Hemos dejado atrás la fría noche, la luna y el adiós.
Como una sombra, lejana al árbol,
camino en el ensueño de serpentinas y dulzor
hacia mi esquina sin rododendros,
huída que finge ser levedad
de rostros ambiguos
o ceniza en el corredor de no sé qué partida.
Llueven flores
porque la primavera es así
llora con pétalos, se vuelve virgen,
adopta la figura del jardín perdido
en la memoria de un día inexacto.
¿Y si alguien ha fenecido en la escarcha
o en el rocío blando de la compostura
y si la nieve ejercita su músculo
cuando abreva el río su caudal
y no existe el miedo
solo el solaz arbitrio de los cuerpos enternecidos
por un sol que acaba de caer
de su vientre hostil?
Acaríciame, sí, acaríciame
con tus mallas escarlata
y ese vino dulce que madura en tus labios,
acúname con la libido de los ejércitos que me pueblan,
hormigas de paso firme,
tallos que se encumbran
como narcisos alados
entre yo y mi sed.
Es la primavera suicida que acuesta sus nalgas en el temblor,
es la historia de un brote en el músculo imberbe,
es también la nostalgia de una ciudad
sin muros ni piedra,
ni lugares secos,
anhelantes de virtud y omoplatos vacíos.
Si me das la mano un viento sur crece,
ya somos orilla, vergel de alfombras
donde se escucha el clamor de una paz no consentida.

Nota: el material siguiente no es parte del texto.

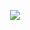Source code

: <p align="center">
<img src="https://readme-typing-svg.demolab.com/?lines=HI,+I'm+Alireza!+:);&font=Fira%20Code&center=true&width=380&height=50&duration=4000&pause=1000">
</p>

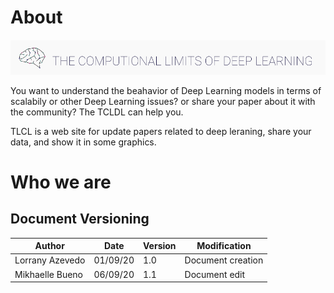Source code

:# About

![Gabriel Filipe](./base/designSprint/images/TCLDL.png)


You want to understand the beahavior of Deep Learning models in terms of scalabily or other Deep Learning issues? or share your paper about it with the community? The TCLDL can help you. 

TLCL is a web site for update papers related to deep leraning, share your data, and show it in some graphics.

# Who we are


## Document Versioning
| Author | Date | Version | Modification |
|---|---|---|---|
| Lorrany Azevedo| 01/09/20 | 1.0 | Document creation |
| Mikhaelle Bueno| 06/09/20 | 1.1 | Document edit |

<!---
# Welcome to TCLDL

For full documentation visit [mkdocs.org](http://mkdocs.org).

## Commands

* `mkdocs new [dir-name]` - Create a new project.
* `mkdocs serve` - Start the live-reloading docs server.
* `mkdocs build` - Build the documentation site.
* `mkdocs help` - Print this help message.

## Project layout

    mkdocs.yml    # The cdocker run -it -p 8080:8080 imagenameonfiguration file.
    docs/
        index.md  # The documentation homepage.
        ...       # Other markdown pages, images and other files.
-->
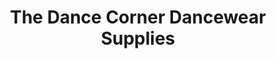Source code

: ---
title: "The Dance Corner Dancewear Supplies"
url: /stroudsburg/the-dance-corner-dancewear-supplies/
shop: Allgemein
---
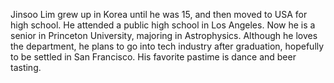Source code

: Jinsoo Lim grew up in Korea until he was 15, and then moved to USA for high school. He attended a public high school in Los Angeles. Now he is a senior in Princeton University, majoring in Astrophysics. Although he loves the department, he plans to go into tech industry after graduation, hopefully to be settled in San Francisco. His favorite pastime is dance and beer tasting.

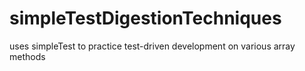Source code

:# simpleTestDigestionTechniques
uses simpleTest to practice test-driven development on various array methods
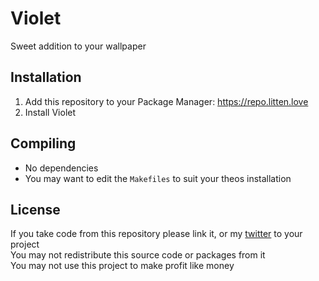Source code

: # Violet
Sweet addition to your wallpaper

## Installation
1. Add this repository to your Package Manager: https://repo.litten.love
2. Install Violet

## Compiling
  - No dependencies
  - You may want to edit the `Makefiles` to suit your theos installation

## License
If you take code from this repository please link it, or my [twitter](https://twitter.com/schneelittchen) to your project  
You may not redistribute this source code or packages from it  
You may not use this project to make profit like money
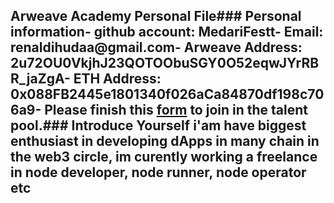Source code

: ## Arweave Academy Personal File### Personal information- github account: MedariFestt- Email: renaldihudaa@gmail.com- Arweave Address: 2u72OU0VkjhJ23QOTOObuSGY0O52eqwJYrRBR_jaZgA- ETH Address: 0x088FB2445e1801340f026aCa84870df198c706a9- Please finish this [form](https://docs.google.com/forms/d/e/1FAIpQLSfWA5fIIcBgmRppm3jNz5vmf9Mai_QMVil-2pO4r7YKn_Zhtw/viewform?usp=sf_link) to join in the talent pool.### Introduce Yourself i'am have biggest enthusiast in developing dApps in many chain in the web3 circle, im curently working a freelance in node developer, node runner, node operator etc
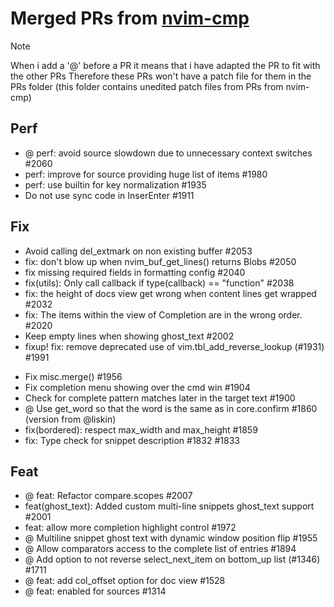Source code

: # Merged PRs from [nvim-cmp](https://github.com/hrsh7th/nvim-cmp)

> [!NOTE]
> When i add a '@' before a PR it means that i have adapted the PR to fit with the other PRs
> Therefore these PRs won't have a patch file for them in the PRs folder (this folder contains unedited patch files from PRs from nvim-cmp)

## Perf
- @ perf: avoid source slowdown due to unnecessary context switches #2060 
- perf: improve for source providing huge list of items #1980
- perf: use builtin for key normalization #1935
- Do not use sync code in InserEnter #1911

## Fix
- Avoid calling del_extmark on non existing buffer #2053
- fix: don't blow up when nvim_buf_get_lines() returns Blobs #2050
- fix missing required fields in formatting config #2040 
- fix(utils): Only call callback if type(callback) == "function" #2038
- fix: the height of docs view get wrong when content lines get wrapped #2032
- fix: The items within the view of Completion are in the wrong order. #2020
- Keep empty lines when showing ghost_text #2002
- fixup! fix: remove deprecated use of vim.tbl_add_reverse_lookup (#1931) #1991
<!-- - @ Use keyword_pattern for is_symbol check #1975  -->
- Fix misc.merge() #1956
- Fix completion menu showing over the cmd win #1904
- Check for complete pattern matches later in the target text #1900
- @ Use get_word so that the word is the same as in core.confirm #1860 (version from @liskin)
- fix(bordered): respect max_width and max_height #1859
- fix: Type check for snippet description #1832 #1833

## Feat
- @ feat: Refactor compare.scopes #2007
- feat(ghost_text): Added custom multi-line snippets ghost_text support #2001
- feat: allow more completion highlight control #1972
- @ Multiline snippet ghost text with dynamic window position flip #1955 
- @ Allow comparators access to the complete list of entries #1894
- @ Add option to not reverse select_next_item on bottom_up list (#1346) #1711
- @ feat: add col_offset option for doc view #1528
- @ feat: enabled for sources #1314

Nunca volveremos al arrullo de las abejas dóciles,
en qué tiempo, en qué año o día la máscara
que aún llevo por ti y ese abril que nunca muere
en mi látigo que rememora la inutilidad del fulgor en tu cadera,
en tu seno excelso de delfines
que juegan con el amor y sus pájaros
sin nubes ni horizonte, sin nido ni mañana.